## DIRECTIONS FOR THIS TASK
Pull out all lines from the listing below in which the word "more" appears.

[RECORDS FOR THIS TASK]

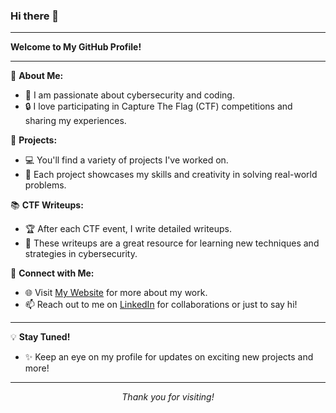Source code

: ### Hi there 👋

---

**Welcome to My GitHub Profile!**

---

🔭 **About Me:**
- 🚀 I am passionate about cybersecurity and coding.
- 🔒 I love participating in Capture The Flag (CTF) competitions and sharing my experiences.

🌟 **Projects:**
- 💻 You'll find a variety of projects I've worked on.
- 🤖 Each project showcases my skills and creativity in solving real-world problems.

📚 **CTF Writeups:**
- 🏆 After each CTF event, I write detailed writeups.
- 📝 These writeups are a great resource for learning new techniques and strategies in cybersecurity.

👥 **Connect with Me:**
- 🌐 Visit [My Website](https://n04h2601.github.io/) for more about my work.
- 📫 Reach out to me on [LinkedIn](https://www.linkedin.com/in/noah-brajtman-565946223/) for collaborations or just to say hi!

---

💡 **Stay Tuned!**
- ✨ Keep an eye on my profile for updates on exciting new projects and more!

---

<p align="center">
  <i>Thank you for visiting!</i>
</p>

[/RECORDS FOR THIS TASK]

## EXERCISE RESPONSE
- 🌐 Visit [My Website](https://n04h2601.github.io/) for more about my work.
- ✨ Keep an eye on my profile for updates on exciting new projects and more!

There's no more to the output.